As Nebraska’s state of emergency is lifted and we continue to move forward, I encourage all Nebraskans to take a moment to remember those who lost their lives to this deadly virus.

These past 15 months have been tough for everyone. I want to thank our health care workers, community leaders, first responders, and every Nebraskan. Together we were able to slow the spread of this virus. 

The end of the state of emergency is good news. It is exciting that our lives are returning to normal, but we must also remember that COVID-19 has not been fully defeated yet. If you haven’t received a vaccine, please consider getting one. By getting vaccinated, you can help our state continue to reduce deaths and hospitalizations.

You can find vaccine information here.

Continue reading on for more updates. It’s been a busy month in the U.S. Senate.

There has been major instability in the cattle market these past two years as a result of the Holcomb plant fire and COVID-19 pandemic. Now, even as boxed beef sells at record high prices, ranchers and feedlots are not sharing in the increased profits.

I was glad the Senate Agriculture Committee brought cattle producers and industry experts together for a hearing to discuss these issues. I pushed for this hearing for months because I felt it was necessary for my colleagues on the committee to hear firsthand about the lack of transparency and price discovery in our cattle market. 

There must be changes to our cattle market. Read more here on the Cattle Market Transparency Act of 2021. This is my bipartisan bill that establishes regional cash sale minimums to equip our cattle producers with more price information.

The Senate passed the Growing Climate Solutions Act (GCSA), legislation I cosponsored that would enable farmers and ranchers to participate in carbon markets voluntarily. Nebraska ag producers are good stewards of our land and resources and want to be a part of the climate solution. This bipartisan bill would allow our ag producers to build on the excellent work they are already doing. It now goes to the House of Representatives for consideration.

In Summer 2020, Omaha opened the doors of its new Veterans Affairs Ambulatory Care Clinic. This care clinic was the result of a successful public-private partnership made possible by the CHIP IN for Vets Act. I worked with former Congressman Brad Ashford and many others to get this bill passed and signed into law. It authorized the VA to allow local communities to assist with the planning and construction of VA projects in their areas. Because of the program’s success in Omaha, I joined Congressman Don Bacon in introducing bicameral, bipartisan legislation to reauthorize the CHIP IN for Vets Act for an additional five years. Our veterans made incredible sacrifices for this nation. By reauthorizing this program, more American communities can provide for these men and women just like Nebraska has.

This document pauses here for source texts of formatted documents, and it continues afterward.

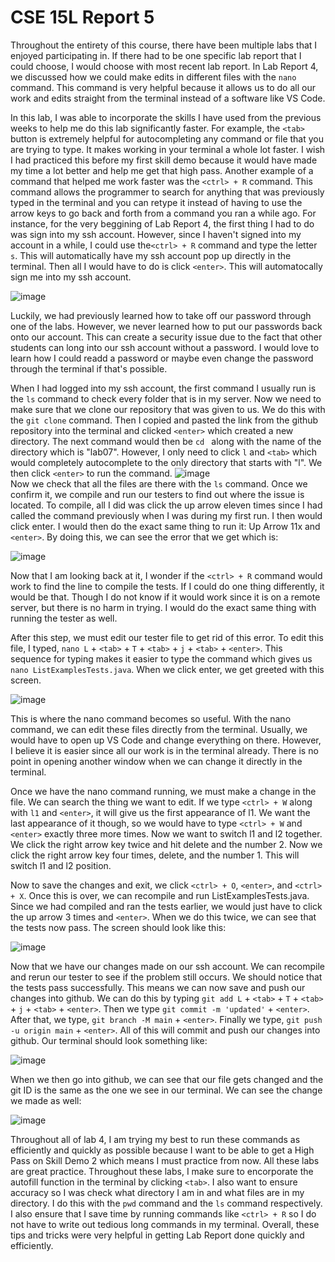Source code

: # CSE 15L Report 5

Throughout the entirety of this course, there have been multiple labs that I enjoyed participating in. If there had to be one specific lab report that I could choose, I would choose with most recent lab report. In Lab Report 4, we discussed how we could make edits in different files with the `nano` command. This command is very helpful because it allows us to do all our work and edits straight from the terminal instead of a software like VS Code.

In this lab, I was able to incorporate the skills I have used from the previous weeks to help me do this lab significantly faster. For example, the `<tab>` button is extremely helpful for autocompleting any command or file that you are trying to type. It makes working in your terminal a whole lot faster. I wish I had practiced this before my first skill demo because it would have made my time a lot better and help me get that high pass. Another example of a command that helped me work faster was the `<ctrl> + R` command. This command allows the programmer to search for anything that was previously typed in the terminal and you can retype it instead of having to use the arrow keys to go back and forth from a command you ran a while ago. For instance, for the very beggining of Lab Report 4, the first thing I had to do was sign into my ssh account. However, since I haven't signed into my account in a while, I could use the`<ctrl> + R` command and type the letter `s`. This will automatically have my ssh account pop up directly in the terminal. Then all I would have to do is click `<enter>`. This will automatocally sign me into my ssh account. 

![image](https://user-images.githubusercontent.com/122493451/221750669-ce4cc351-4503-4bc3-912f-c4b0d5bf92bb.png)

Luckily, we had previously learned how to take off our password through one of the labs. However, we never learned how to put our passwords back onto our account. This can create a security issue due to the fact that other students can long into our ssh account without a password. I would love to learn how I could readd a password or maybe even change the password through the terminal if that's possible. 

When I had logged into my ssh account, the first command I usually run is the `ls` command to check every folder that is in my server. Now we need to make sure that we clone our repository that was given to us. We do this with the `git clone` command. Then I copied and pasted the link from the github repository into the terminal and clicked `<enter>` which created a new directory. The next command would then be `cd ` along with the name of the directory which is "lab07". However, I only need to click `l` and `<tab>` which would completely autocomplete to the only directory that starts with "l". We then click `<enter>` to run the command. 
![image](https://user-images.githubusercontent.com/122493451/221752718-a644c7ae-2942-4914-a695-ca90d193b9d6.png)\
Now we check that all the files are there with the `ls` command. Once we confirm it, we compile and run our testers to find out where the issue is located. To compile, all I did was click the up arrow eleven times since I had called the command previously when I was during my first run. I then would click enter. I would then do the exact same thing to run it: Up Arrow 11x and `<enter>`. By doing this, we can see the error that we get which is: 

![image](https://user-images.githubusercontent.com/122493451/221755134-7f629056-ce05-4a6e-b84e-68e4a5f0f722.png)

Now that I am looking back at it, I wonder if the `<ctrl> + R` command would work to find the line to compile the tests. If I could do one thing differently, it would be that. Though I do not know if it would work since it is on a remote server, but there is no harm in trying. I would do the exact same thing with running the tester as well.

After this step, we must edit our tester file to get rid of this error. To edit this file, I typed, `nano L` + `<tab>` + `T` + `<tab>` + `j` + `<tab>` + `<enter>`. This sequence for typing makes it easier to type the command which gives us `nano ListExamplesTests.java`. When we click enter, we get greeted with this screen. 

![image](https://user-images.githubusercontent.com/122493451/221758516-b2d48b3c-4e65-42cc-a452-17950593a841.png)

This is where the nano command becomes so useful. With the nano command, we can edit these files directly from the terminal. Usually, we would have to open up VS Code and change everything on there. However, I believe it is easier since all our work is in the terminal already. There is no point in opening another window when we can change it directly in the terminal.

Once we have the nano command running, we must make a change in the file. We can search the thing we want to edit. If we type `<ctrl> + W` along with `l1` and `<enter>`, it will give us the first appearance of l1. We want the last appearance of it though, so we would have to type `<ctrl> + W` and `<enter>` exactly three more times. Now we want to switch l1 and l2 together. We click the right arrow key twice and hit delete and the number 2. Now we click the right arrow key four times, delete, and the number 1. This will switch l1 and l2 position.

Now to save the changes and exit, we click `<ctrl> + O`, `<enter>`, and `<ctrl> + X`. Once this is over, we can recompile and run ListExamplesTests.java. Since we had compiled and ran the tests earlier, we would just have to click the up arrow 3 times and `<enter>`. When we do this twice, we can see that the tests now pass. The screen should look like this:

![image](https://user-images.githubusercontent.com/122493451/221761921-04e5291e-7282-4dcf-9dd7-457d102e9438.png)

Now that we have our changes made on our ssh account. We can recompile and rerun our tester to see if the problem still occurs. We should notice that the tests pass successfully. This means we can now save and push our changes into github. We can do this by typing `git add L` + `<tab>` + `T` + `<tab>` + `j` + `<tab>` + `<enter>`. Then we type `git commit -m 'updated'` + `<enter>`. After that, we type, `git branch -M main` + `<enter>`. Finally we type, `git push -u origin main` + `<enter>`. All of this will commit and push our changes into github. Our terminal should look something like: 

![image](https://user-images.githubusercontent.com/122493451/221764494-87f6bb65-75c8-4171-aa96-4e6c3aae89f7.png)

When we then go into github, we can see that our file gets changed and the git ID is the same as the one we see in our terminal. We can see the change we made as well:

![image](https://user-images.githubusercontent.com/122493451/221764835-9cba0141-8e0a-43fe-ba4d-ee3775ad7f0b.png)

Throughout all of lab 4, I am trying my best to run these commands as efficiently and quickly as possible because I want to be able to get a High Pass on Skill Demo 2 which means I must practice from now. All these labs are great practice. Throughout these labs, I make sure to encorporate the autofill function in the terminal by clicking `<tab>`. I also want to ensure accuracy so I was check what directory I am in and what files are in my directory. I do this with the `pwd` command and the `ls` command respectively. I also ensure that I save time by running commands like `<ctrl> + R` so I do not have to write out tedious long commands in my terminal. Overall, these tips and tricks were very helpful in getting Lab Report done quickly and efficiently.
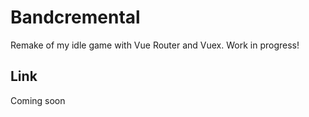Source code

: # Bandcremental
Remake of my idle game with Vue Router and Vuex. Work in progress!

## Link
Coming soon

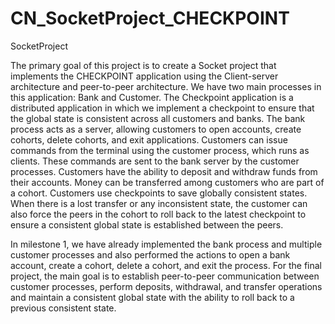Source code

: # CN_SocketProject_CHECKPOINT
SocketProject

The primary goal of this project is to create a Socket project that implements the CHECKPOINT application using the Client-server architecture and peer-to-peer architecture. We have two main processes in this application: Bank and Customer. The Checkpoint application is a distributed application in which we implement a checkpoint to ensure that the global state is consistent across all customers and banks. The bank process acts as a server, allowing customers to open accounts, create cohorts, delete cohorts, and exit applications. Customers can issue commands from the terminal using the customer process, which runs as clients. These commands are sent to the bank server by the customer processes. Customers have the ability to deposit and withdraw funds from their accounts. Money can be transferred among customers who are part of a cohort. Customers use checkpoints to save globally consistent states. When there is a lost transfer or any inconsistent state, the customer can also force the peers in the cohort to roll back to the latest checkpoint to ensure a consistent global state is established between the peers. 

In milestone 1, we have already implemented the bank process and multiple customer processes and also performed the actions to open a bank account, create a cohort, delete a cohort, and exit the process. For the final project, the main goal is to establish peer-to-peer communication between customer processes, perform deposits, withdrawal, and transfer operations and maintain a consistent global state with the ability to roll back to a previous consistent state.

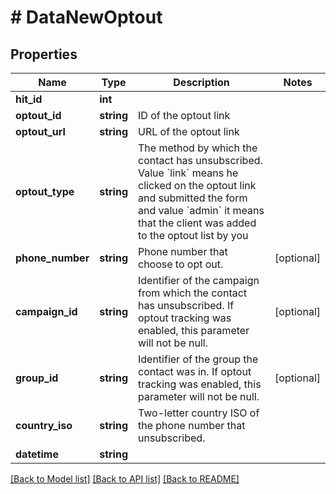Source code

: # # DataNewOptout

## Properties

Name | Type | Description | Notes
------------ | ------------- | ------------- | -------------
**hit_id** | **int** |  |
**optout_id** | **string** | ID of the optout link |
**optout_url** | **string** | URL of the optout link |
**optout_type** | **string** | The method by which the contact has unsubscribed. Value &#x60;link&#x60; means he clicked on the optout link and submitted the form and value &#x60;admin&#x60; it means that the client was added to the optout list by you |
**phone_number** | **string** | Phone number that choose to opt out. | [optional]
**campaign_id** | **string** | Identifier of the campaign from which the contact has unsubscribed. If optout tracking was enabled, this parameter will not be null. | [optional]
**group_id** | **string** | Identifier of the group the contact was in. If optout tracking was enabled, this parameter will not be null. | [optional]
**country_iso** | **string** | Two-letter country ISO of the phone number that unsubscribed. |
**datetime** | **string** |  |

[[Back to Model list]](../../README.md#models) [[Back to API list]](../../README.md#endpoints) [[Back to README]](../../README.md)
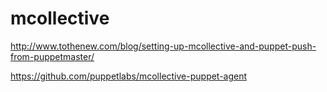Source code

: # mcollective


http://www.tothenew.com/blog/setting-up-mcollective-and-puppet-push-from-puppetmaster/


https://github.com/puppetlabs/mcollective-puppet-agent
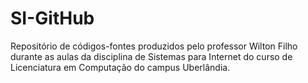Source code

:# SI-GitHub
Repositório de códigos-fontes produzidos pelo professor Wilton Filho durante as aulas da disciplina de Sistemas para Internet do curso de Licenciatura em Computação do campus Uberlândia.
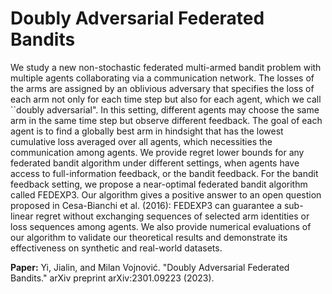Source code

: # Doubly Adversarial Federated Bandits

We study a new non-stochastic federated multi-armed bandit problem with multiple agents collaborating via a communication network. The losses of the arms are assigned by an oblivious adversary that specifies the loss of each arm not only for each time step but also for each agent, which we call ``doubly adversarial". In this setting, different agents may choose the same arm in the same time step but observe different feedback. The goal of each agent is to find a globally best arm in hindsight that has the lowest cumulative loss averaged over all agents, which necessities the communication among agents. We provide regret lower bounds for any federated bandit algorithm under different settings, when agents have access to full-information feedback, or the bandit feedback. For the bandit feedback setting, we propose a near-optimal federated bandit algorithm called FEDEXP3. Our algorithm gives a positive answer to an open question proposed in Cesa-Bianchi et al. (2016): FEDEXP3 can guarantee a sub-linear regret without exchanging sequences of selected arm identities or loss sequences among agents. We also provide numerical evaluations of our algorithm to validate our theoretical results and demonstrate its effectiveness on synthetic and real-world datasets. 

**Paper:** Yi, Jialin, and Milan Vojnović. "Doubly Adversarial Federated Bandits." arXiv preprint arXiv:2301.09223 (2023).
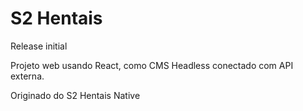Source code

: # S2 Hentais

Release initial 

Projeto web usando React, como CMS Headless conectado com API externa.

Originado do S2 Hentais Native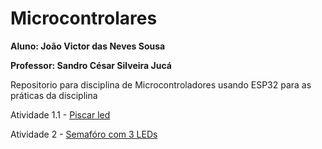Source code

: # Microcontrolares

**Aluno: João Victor das Neves Sousa**

**Professor: Sandro César Silveira Jucá**

Repositorio para disciplina de Microcontroladores usando ESP32 para as práticas da disciplina

Atividade 1.1 - [Piscar led](/src/piscaLed/main-pisca-led.cpp)

Atividade 2 - [Semafóro com 3 LEDs](/src/semaforoComTresLeds/main-semaforo-tres-leds.cpp)
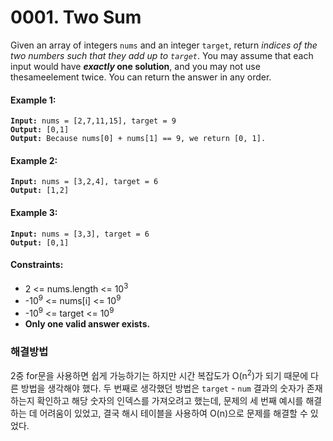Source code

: # 0001. Two Sum

Given an array of integers `nums` and an integer `target`, return _indices of the two numbers such that they add up to `target`_.
You may assume that each input would have **_exactly_ one solution**, and you may not use thesameelement twice.
You can return the answer in any order.

#### **Example 1:**

<pre><code><strong>Input:</strong> nums = [2,7,11,15], target = 9
<strong>Output:</strong> [0,1]
<strong>Output:</strong> Because nums[0] + nums[1] == 9, we return [0, 1].</code></pre>

#### **Example 2:**

<pre><code><strong>Input:</strong> nums = [3,2,4], target = 6
<strong>Output:</strong> [1,2]</code></pre>

#### **Example 3:**

<pre><code><strong>Input:</strong> nums = [3,3], target = 6
<strong>Output:</strong> [0,1]</code></pre>

#### **Constraints:**

- 2 <= nums.length <= 10<sup>3</sup>
- -10<sup>9</sup> <= nums[i] <= 10<sup>9</sup>
- -10<sup>9</sup> <= target <= 10<sup>9</sup>
- **Only one valid answer exists.**

### 해결방법

2중 for문을 사용하면 쉽게 가능하기는 하지만 시간 복잡도가 O(n<sup>2</sup>)가 되기 때문에 다른 방법을 생각해야 했다.
두 번째로 생각했던 방법은 `target` - `num` 결과의 숫자가 존재하는지 확인하고 해당 숫자의 인덱스를 가져오려고 했는데, 문제의 세 번째 예시를 해결하는 데 어려움이 있었고, 결국 해시 테이블을 사용하여 O(n)으로 문제를 해결할 수 있었다.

Nebraska’s tourism industry suffered greatly due to this pandemic and is still recovering. That’s why I was happy to hear the recent announcement that our state will receive a $1.8 million grant to help support Nebraska tourism, ensuring more visitors can enjoy The Good Life and see our state’s natural wonders. I voted for the CARES Act in 2020, which provided this federal funding. The grant is expected to help retain 810 jobs in Nebraska.

Nebraska is fortunate to have the Omaha VA Ambulatory Care Clinic serving our veterans. Recently, I had the opportunity to tour this state-of-the-art facility made possible by the CHIP IN for Vets Act. I also toured the Fisher House, which is a new facility with 16 fully furnished suites that give the family members of our veterans receiving treatment a free place to stay.  

I had the honor of presenting military medals to the family of the late Glen Schreurs. Glen served heroically during WWII and in the Battle of Okinawa. His family reached out to my office for help to get all the medals Glen was awarded. I’m thankful my office could work with the National Personnel Record Center to make it happen.

If you or someone you know needs help navigating a federal agency, please call my office.

I was able to meet virtually with Nebraska’s principal of the year, Susan Cassata from Lincoln. We had a great discussion about education during the pandemic, school funding, and the importance of providing mental health assistance for our students. I appreciate her leadership and dedication to supporting our young Nebraskans.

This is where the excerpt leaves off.